Segment Open

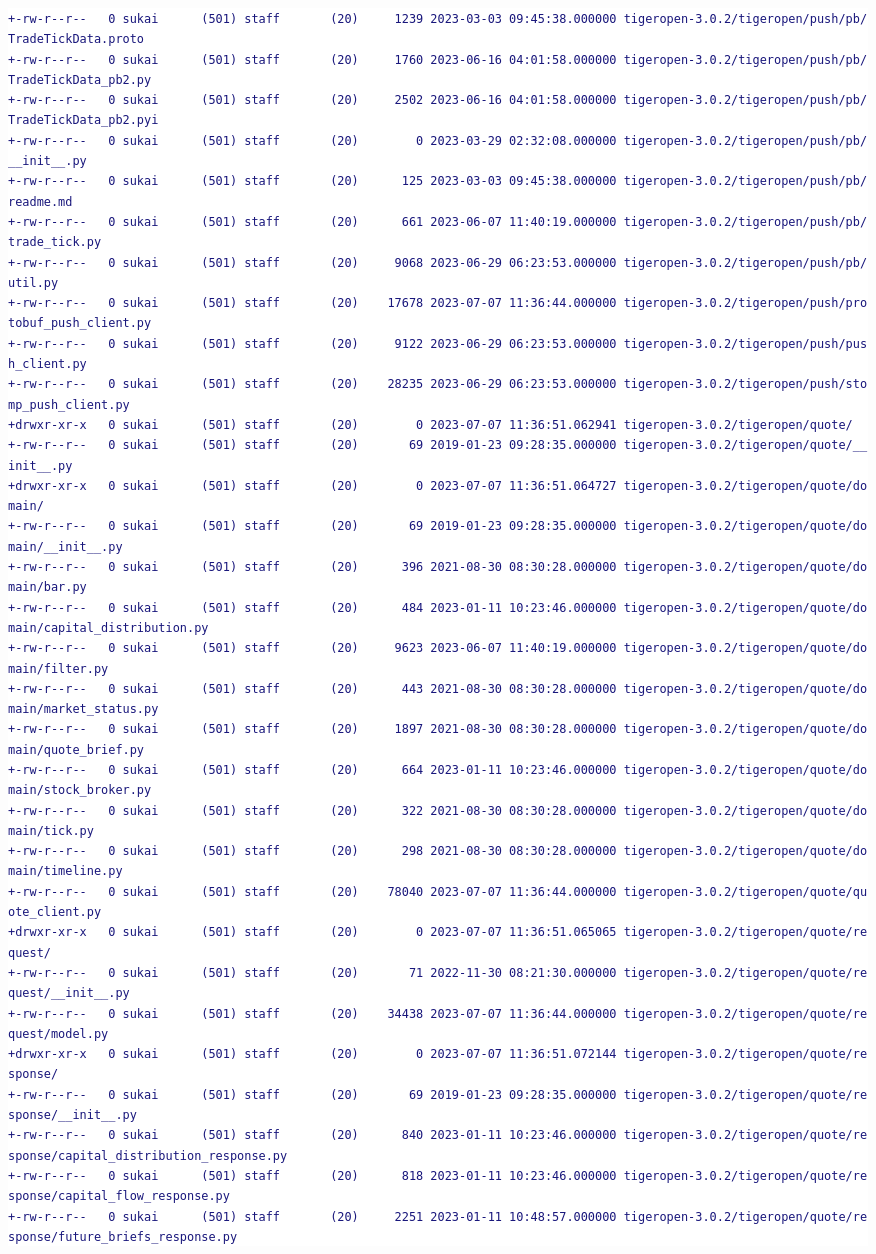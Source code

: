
 ```diff
+-rw-r--r--   0 sukai      (501) staff       (20)     1239 2023-03-03 09:45:38.000000 tigeropen-3.0.2/tigeropen/push/pb/TradeTickData.proto
+-rw-r--r--   0 sukai      (501) staff       (20)     1760 2023-06-16 04:01:58.000000 tigeropen-3.0.2/tigeropen/push/pb/TradeTickData_pb2.py
+-rw-r--r--   0 sukai      (501) staff       (20)     2502 2023-06-16 04:01:58.000000 tigeropen-3.0.2/tigeropen/push/pb/TradeTickData_pb2.pyi
+-rw-r--r--   0 sukai      (501) staff       (20)        0 2023-03-29 02:32:08.000000 tigeropen-3.0.2/tigeropen/push/pb/__init__.py
+-rw-r--r--   0 sukai      (501) staff       (20)      125 2023-03-03 09:45:38.000000 tigeropen-3.0.2/tigeropen/push/pb/readme.md
+-rw-r--r--   0 sukai      (501) staff       (20)      661 2023-06-07 11:40:19.000000 tigeropen-3.0.2/tigeropen/push/pb/trade_tick.py
+-rw-r--r--   0 sukai      (501) staff       (20)     9068 2023-06-29 06:23:53.000000 tigeropen-3.0.2/tigeropen/push/pb/util.py
+-rw-r--r--   0 sukai      (501) staff       (20)    17678 2023-07-07 11:36:44.000000 tigeropen-3.0.2/tigeropen/push/protobuf_push_client.py
+-rw-r--r--   0 sukai      (501) staff       (20)     9122 2023-06-29 06:23:53.000000 tigeropen-3.0.2/tigeropen/push/push_client.py
+-rw-r--r--   0 sukai      (501) staff       (20)    28235 2023-06-29 06:23:53.000000 tigeropen-3.0.2/tigeropen/push/stomp_push_client.py
+drwxr-xr-x   0 sukai      (501) staff       (20)        0 2023-07-07 11:36:51.062941 tigeropen-3.0.2/tigeropen/quote/
+-rw-r--r--   0 sukai      (501) staff       (20)       69 2019-01-23 09:28:35.000000 tigeropen-3.0.2/tigeropen/quote/__init__.py
+drwxr-xr-x   0 sukai      (501) staff       (20)        0 2023-07-07 11:36:51.064727 tigeropen-3.0.2/tigeropen/quote/domain/
+-rw-r--r--   0 sukai      (501) staff       (20)       69 2019-01-23 09:28:35.000000 tigeropen-3.0.2/tigeropen/quote/domain/__init__.py
+-rw-r--r--   0 sukai      (501) staff       (20)      396 2021-08-30 08:30:28.000000 tigeropen-3.0.2/tigeropen/quote/domain/bar.py
+-rw-r--r--   0 sukai      (501) staff       (20)      484 2023-01-11 10:23:46.000000 tigeropen-3.0.2/tigeropen/quote/domain/capital_distribution.py
+-rw-r--r--   0 sukai      (501) staff       (20)     9623 2023-06-07 11:40:19.000000 tigeropen-3.0.2/tigeropen/quote/domain/filter.py
+-rw-r--r--   0 sukai      (501) staff       (20)      443 2021-08-30 08:30:28.000000 tigeropen-3.0.2/tigeropen/quote/domain/market_status.py
+-rw-r--r--   0 sukai      (501) staff       (20)     1897 2021-08-30 08:30:28.000000 tigeropen-3.0.2/tigeropen/quote/domain/quote_brief.py
+-rw-r--r--   0 sukai      (501) staff       (20)      664 2023-01-11 10:23:46.000000 tigeropen-3.0.2/tigeropen/quote/domain/stock_broker.py
+-rw-r--r--   0 sukai      (501) staff       (20)      322 2021-08-30 08:30:28.000000 tigeropen-3.0.2/tigeropen/quote/domain/tick.py
+-rw-r--r--   0 sukai      (501) staff       (20)      298 2021-08-30 08:30:28.000000 tigeropen-3.0.2/tigeropen/quote/domain/timeline.py
+-rw-r--r--   0 sukai      (501) staff       (20)    78040 2023-07-07 11:36:44.000000 tigeropen-3.0.2/tigeropen/quote/quote_client.py
+drwxr-xr-x   0 sukai      (501) staff       (20)        0 2023-07-07 11:36:51.065065 tigeropen-3.0.2/tigeropen/quote/request/
+-rw-r--r--   0 sukai      (501) staff       (20)       71 2022-11-30 08:21:30.000000 tigeropen-3.0.2/tigeropen/quote/request/__init__.py
+-rw-r--r--   0 sukai      (501) staff       (20)    34438 2023-07-07 11:36:44.000000 tigeropen-3.0.2/tigeropen/quote/request/model.py
+drwxr-xr-x   0 sukai      (501) staff       (20)        0 2023-07-07 11:36:51.072144 tigeropen-3.0.2/tigeropen/quote/response/
+-rw-r--r--   0 sukai      (501) staff       (20)       69 2019-01-23 09:28:35.000000 tigeropen-3.0.2/tigeropen/quote/response/__init__.py
+-rw-r--r--   0 sukai      (501) staff       (20)      840 2023-01-11 10:23:46.000000 tigeropen-3.0.2/tigeropen/quote/response/capital_distribution_response.py
+-rw-r--r--   0 sukai      (501) staff       (20)      818 2023-01-11 10:23:46.000000 tigeropen-3.0.2/tigeropen/quote/response/capital_flow_response.py
+-rw-r--r--   0 sukai      (501) staff       (20)     2251 2023-01-11 10:48:57.000000 tigeropen-3.0.2/tigeropen/quote/response/future_briefs_response.py
```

Segment Closed

_PROBLEM TO WORK ON_
Return the listing above in full and without alteration, excluding its pictures.

_WRITTEN SOLUTION_
Source code

:
 ```diff
+-rw-r--r--   0 sukai      (501) staff       (20)     1239 2023-03-03 09:45:38.000000 tigeropen-3.0.2/tigeropen/push/pb/TradeTickData.proto
+-rw-r--r--   0 sukai      (501) staff       (20)     1760 2023-06-16 04:01:58.000000 tigeropen-3.0.2/tigeropen/push/pb/TradeTickData_pb2.py
+-rw-r--r--   0 sukai      (501) staff       (20)     2502 2023-06-16 04:01:58.000000 tigeropen-3.0.2/tigeropen/push/pb/TradeTickData_pb2.pyi
+-rw-r--r--   0 sukai      (501) staff       (20)        0 2023-03-29 02:32:08.000000 tigeropen-3.0.2/tigeropen/push/pb/__init__.py
+-rw-r--r--   0 sukai      (501) staff       (20)      125 2023-03-03 09:45:38.000000 tigeropen-3.0.2/tigeropen/push/pb/readme.md
+-rw-r--r--   0 sukai      (501) staff       (20)      661 2023-06-07 11:40:19.000000 tigeropen-3.0.2/tigeropen/push/pb/trade_tick.py
+-rw-r--r--   0 sukai      (501) staff       (20)     9068 2023-06-29 06:23:53.000000 tigeropen-3.0.2/tigeropen/push/pb/util.py
+-rw-r--r--   0 sukai      (501) staff       (20)    17678 2023-07-07 11:36:44.000000 tigeropen-3.0.2/tigeropen/push/protobuf_push_client.py
+-rw-r--r--   0 sukai      (501) staff       (20)     9122 2023-06-29 06:23:53.000000 tigeropen-3.0.2/tigeropen/push/push_client.py
+-rw-r--r--   0 sukai      (501) staff       (20)    28235 2023-06-29 06:23:53.000000 tigeropen-3.0.2/tigeropen/push/stomp_push_client.py
+drwxr-xr-x   0 sukai      (501) staff       (20)        0 2023-07-07 11:36:51.062941 tigeropen-3.0.2/tigeropen/quote/
+-rw-r--r--   0 sukai      (501) staff       (20)       69 2019-01-23 09:28:35.000000 tigeropen-3.0.2/tigeropen/quote/__init__.py
+drwxr-xr-x   0 sukai      (501) staff       (20)        0 2023-07-07 11:36:51.064727 tigeropen-3.0.2/tigeropen/quote/domain/
+-rw-r--r--   0 sukai      (501) staff       (20)       69 2019-01-23 09:28:35.000000 tigeropen-3.0.2/tigeropen/quote/domain/__init__.py
+-rw-r--r--   0 sukai      (501) staff       (20)      396 2021-08-30 08:30:28.000000 tigeropen-3.0.2/tigeropen/quote/domain/bar.py
+-rw-r--r--   0 sukai      (501) staff       (20)      484 2023-01-11 10:23:46.000000 tigeropen-3.0.2/tigeropen/quote/domain/capital_distribution.py
+-rw-r--r--   0 sukai      (501) staff       (20)     9623 2023-06-07 11:40:19.000000 tigeropen-3.0.2/tigeropen/quote/domain/filter.py
+-rw-r--r--   0 sukai      (501) staff       (20)      443 2021-08-30 08:30:28.000000 tigeropen-3.0.2/tigeropen/quote/domain/market_status.py
+-rw-r--r--   0 sukai      (501) staff       (20)     1897 2021-08-30 08:30:28.000000 tigeropen-3.0.2/tigeropen/quote/domain/quote_brief.py
+-rw-r--r--   0 sukai      (501) staff       (20)      664 2023-01-11 10:23:46.000000 tigeropen-3.0.2/tigeropen/quote/domain/stock_broker.py
+-rw-r--r--   0 sukai      (501) staff       (20)      322 2021-08-30 08:30:28.000000 tigeropen-3.0.2/tigeropen/quote/domain/tick.py
+-rw-r--r--   0 sukai      (501) staff       (20)      298 2021-08-30 08:30:28.000000 tigeropen-3.0.2/tigeropen/quote/domain/timeline.py
+-rw-r--r--   0 sukai      (501) staff       (20)    78040 2023-07-07 11:36:44.000000 tigeropen-3.0.2/tigeropen/quote/quote_client.py
+drwxr-xr-x   0 sukai      (501) staff       (20)        0 2023-07-07 11:36:51.065065 tigeropen-3.0.2/tigeropen/quote/request/
+-rw-r--r--   0 sukai      (501) staff       (20)       71 2022-11-30 08:21:30.000000 tigeropen-3.0.2/tigeropen/quote/request/__init__.py
+-rw-r--r--   0 sukai      (501) staff       (20)    34438 2023-07-07 11:36:44.000000 tigeropen-3.0.2/tigeropen/quote/request/model.py
+drwxr-xr-x   0 sukai      (501) staff       (20)        0 2023-07-07 11:36:51.072144 tigeropen-3.0.2/tigeropen/quote/response/
+-rw-r--r--   0 sukai      (501) staff       (20)       69 2019-01-23 09:28:35.000000 tigeropen-3.0.2/tigeropen/quote/response/__init__.py
+-rw-r--r--   0 sukai      (501) staff       (20)      840 2023-01-11 10:23:46.000000 tigeropen-3.0.2/tigeropen/quote/response/capital_distribution_response.py
+-rw-r--r--   0 sukai      (501) staff       (20)      818 2023-01-11 10:23:46.000000 tigeropen-3.0.2/tigeropen/quote/response/capital_flow_response.py
+-rw-r--r--   0 sukai      (501) staff       (20)     2251 2023-01-11 10:48:57.000000 tigeropen-3.0.2/tigeropen/quote/response/future_briefs_response.py
```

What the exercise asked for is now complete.